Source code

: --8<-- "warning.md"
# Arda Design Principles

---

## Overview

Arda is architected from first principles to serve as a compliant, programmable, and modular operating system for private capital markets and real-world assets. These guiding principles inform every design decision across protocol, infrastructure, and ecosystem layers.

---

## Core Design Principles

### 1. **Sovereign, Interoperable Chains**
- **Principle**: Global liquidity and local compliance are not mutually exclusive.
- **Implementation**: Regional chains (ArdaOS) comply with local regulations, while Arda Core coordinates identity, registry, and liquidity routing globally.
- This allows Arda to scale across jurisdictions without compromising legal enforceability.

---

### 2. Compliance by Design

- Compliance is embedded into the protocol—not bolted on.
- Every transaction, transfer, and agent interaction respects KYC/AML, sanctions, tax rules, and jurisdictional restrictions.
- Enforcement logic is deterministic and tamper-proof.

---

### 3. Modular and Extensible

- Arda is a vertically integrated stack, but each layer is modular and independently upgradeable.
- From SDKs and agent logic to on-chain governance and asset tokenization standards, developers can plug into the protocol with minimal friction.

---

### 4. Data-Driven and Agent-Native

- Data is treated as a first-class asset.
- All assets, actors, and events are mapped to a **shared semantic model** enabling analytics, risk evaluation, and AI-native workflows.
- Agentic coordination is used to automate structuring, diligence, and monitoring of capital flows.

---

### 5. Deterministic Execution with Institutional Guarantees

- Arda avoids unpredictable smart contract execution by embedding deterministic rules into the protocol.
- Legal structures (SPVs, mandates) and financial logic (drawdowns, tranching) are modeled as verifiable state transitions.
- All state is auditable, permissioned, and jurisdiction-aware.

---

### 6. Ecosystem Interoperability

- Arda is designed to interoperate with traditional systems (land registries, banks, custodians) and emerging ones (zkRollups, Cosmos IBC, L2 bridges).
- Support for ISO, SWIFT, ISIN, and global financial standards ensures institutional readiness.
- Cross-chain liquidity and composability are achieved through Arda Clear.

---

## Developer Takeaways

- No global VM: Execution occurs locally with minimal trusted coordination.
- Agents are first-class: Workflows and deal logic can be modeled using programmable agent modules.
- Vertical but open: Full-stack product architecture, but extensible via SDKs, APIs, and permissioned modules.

--*--

__EXERCISE__. Copy all of the data above, character for character.

__TASK OUTPUT__.
Source code

: --8<-- "warning.md"
# Arda Design Principles

---

## Overview

Arda is architected from first principles to serve as a compliant, programmable, and modular operating system for private capital markets and real-world assets. These guiding principles inform every design decision across protocol, infrastructure, and ecosystem layers.

---

## Core Design Principles

### 1. **Sovereign, Interoperable Chains**
- **Principle**: Global liquidity and local compliance are not mutually exclusive.
- **Implementation**: Regional chains (ArdaOS) comply with local regulations, while Arda Core coordinates identity, registry, and liquidity routing globally.
- This allows Arda to scale across jurisdictions without compromising legal enforceability.

---

### 2. Compliance by Design

- Compliance is embedded into the protocol—not bolted on.
- Every transaction, transfer, and agent interaction respects KYC/AML, sanctions, tax rules, and jurisdictional restrictions.
- Enforcement logic is deterministic and tamper-proof.

---

### 3. Modular and Extensible

- Arda is a vertically integrated stack, but each layer is modular and independently upgradeable.
- From SDKs and agent logic to on-chain governance and asset tokenization standards, developers can plug into the protocol with minimal friction.

---

### 4. Data-Driven and Agent-Native

- Data is treated as a first-class asset.
- All assets, actors, and events are mapped to a **shared semantic model** enabling analytics, risk evaluation, and AI-native workflows.
- Agentic coordination is used to automate structuring, diligence, and monitoring of capital flows.

---

### 5. Deterministic Execution with Institutional Guarantees

- Arda avoids unpredictable smart contract execution by embedding deterministic rules into the protocol.
- Legal structures (SPVs, mandates) and financial logic (drawdowns, tranching) are modeled as verifiable state transitions.
- All state is auditable, permissioned, and jurisdiction-aware.

---

### 6. Ecosystem Interoperability

- Arda is designed to interoperate with traditional systems (land registries, banks, custodians) and emerging ones (zkRollups, Cosmos IBC, L2 bridges).
- Support for ISO, SWIFT, ISIN, and global financial standards ensures institutional readiness.
- Cross-chain liquidity and composability are achieved through Arda Clear.

---

## Developer Takeaways

- No global VM: Execution occurs locally with minimal trusted coordination.
- Agents are first-class: Workflows and deal logic can be modeled using programmable agent modules.
- Vertical but open: Full-stack product architecture, but extensible via SDKs, APIs, and permissioned modules.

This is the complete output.